> _WHAT IS NEEDED_: Each entry is to be given again word for word; images are dropped.

> _Document images with source code_:
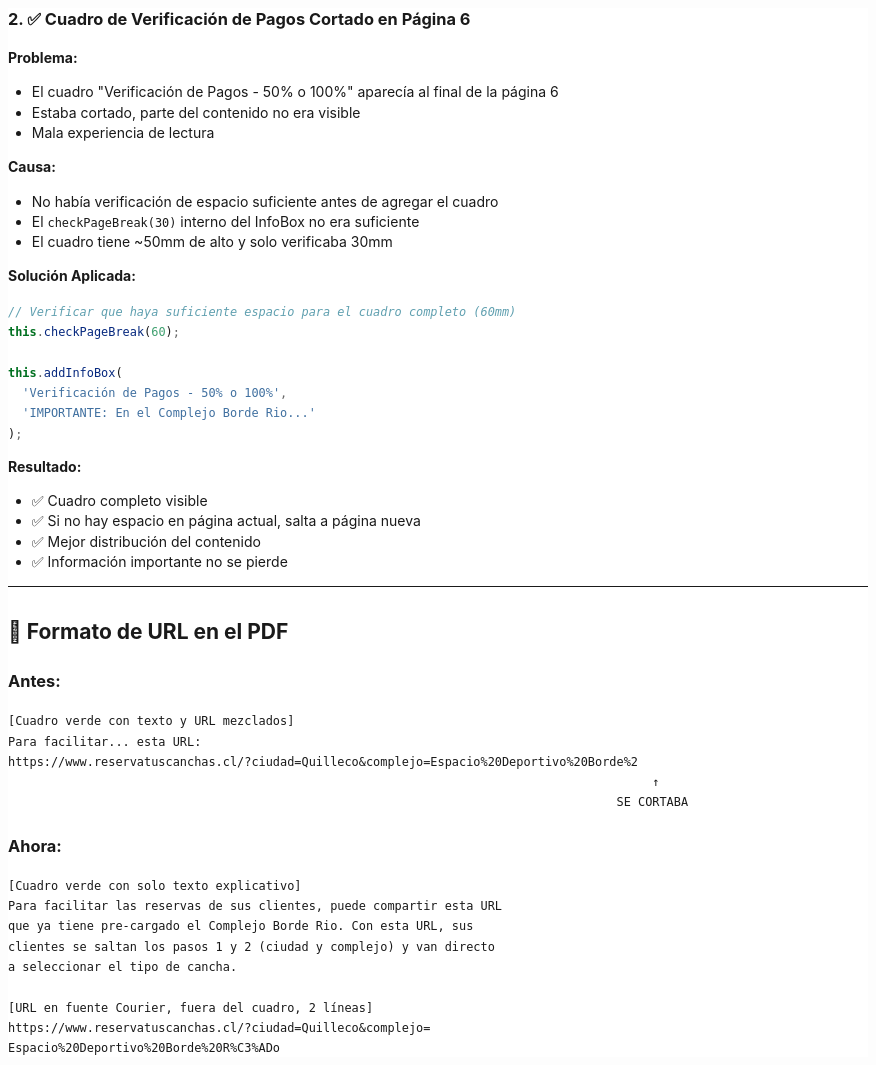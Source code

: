 ### 2. ✅ **Cuadro de Verificación de Pagos Cortado en Página 6**

**Problema:**
- El cuadro "Verificación de Pagos - 50% o 100%" aparecía al final de la página 6
- Estaba cortado, parte del contenido no era visible
- Mala experiencia de lectura

**Causa:**
- No había verificación de espacio suficiente antes de agregar el cuadro
- El `checkPageBreak(30)` interno del InfoBox no era suficiente
- El cuadro tiene ~50mm de alto y solo verificaba 30mm

**Solución Aplicada:**
```javascript
// Verificar que haya suficiente espacio para el cuadro completo (60mm)
this.checkPageBreak(60);

this.addInfoBox(
  'Verificación de Pagos - 50% o 100%',
  'IMPORTANTE: En el Complejo Borde Rio...'
);
```

**Resultado:**
- ✅ Cuadro completo visible
- ✅ Si no hay espacio en página actual, salta a página nueva
- ✅ Mejor distribución del contenido
- ✅ Información importante no se pierde

---

## 📄 Formato de URL en el PDF

### **Antes:**
```
[Cuadro verde con texto y URL mezclados]
Para facilitar... esta URL:
https://www.reservatuscanchas.cl/?ciudad=Quilleco&complejo=Espacio%20Deportivo%20Borde%2
                                                                                          ↑
                                                                                     SE CORTABA
```

### **Ahora:**
```
[Cuadro verde con solo texto explicativo]
Para facilitar las reservas de sus clientes, puede compartir esta URL 
que ya tiene pre-cargado el Complejo Borde Rio. Con esta URL, sus 
clientes se saltan los pasos 1 y 2 (ciudad y complejo) y van directo 
a seleccionar el tipo de cancha.

[URL en fuente Courier, fuera del cuadro, 2 líneas]
https://www.reservatuscanchas.cl/?ciudad=Quilleco&complejo=
Espacio%20Deportivo%20Borde%20R%C3%ADo
```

> _WRITTEN ANSWER_:
Source code

: ### 2. ✅ **Cuadro de Verificación de Pagos Cortado en Página 6**

**Problema:**
- El cuadro "Verificación de Pagos - 50% o 100%" aparecía al final de la página 6
- Estaba cortado, parte del contenido no era visible
- Mala experiencia de lectura

**Causa:**
- No había verificación de espacio suficiente antes de agregar el cuadro
- El `checkPageBreak(30)` interno del InfoBox no era suficiente
- El cuadro tiene ~50mm de alto y solo verificaba 30mm

**Solución Aplicada:**
```javascript
// Verificar que haya suficiente espacio para el cuadro completo (60mm)
this.checkPageBreak(60);

this.addInfoBox(
  'Verificación de Pagos - 50% o 100%',
  'IMPORTANTE: En el Complejo Borde Rio...'
);
```

**Resultado:**
- ✅ Cuadro completo visible
- ✅ Si no hay espacio en página actual, salta a página nueva
- ✅ Mejor distribución del contenido
- ✅ Información importante no se pierde

---

## 📄 Formato de URL en el PDF

### **Antes:**
```
[Cuadro verde con texto y URL mezclados]
Para facilitar... esta URL:
https://www.reservatuscanchas.cl/?ciudad=Quilleco&complejo=Espacio%20Deportivo%20Borde%2
                                                                                          ↑
                                                                                     SE CORTABA
```

### **Ahora:**
```
[Cuadro verde con solo texto explicativo]
Para facilitar las reservas de sus clientes, puede compartir esta URL 
que ya tiene pre-cargado el Complejo Borde Rio. Con esta URL, sus 
clientes se saltan los pasos 1 y 2 (ciudad y complejo) y van directo 
a seleccionar el tipo de cancha.

[URL en fuente Courier, fuera del cuadro, 2 líneas]
https://www.reservatuscanchas.cl/?ciudad=Quilleco&complejo=
Espacio%20Deportivo%20Borde%20R%C3%ADo
```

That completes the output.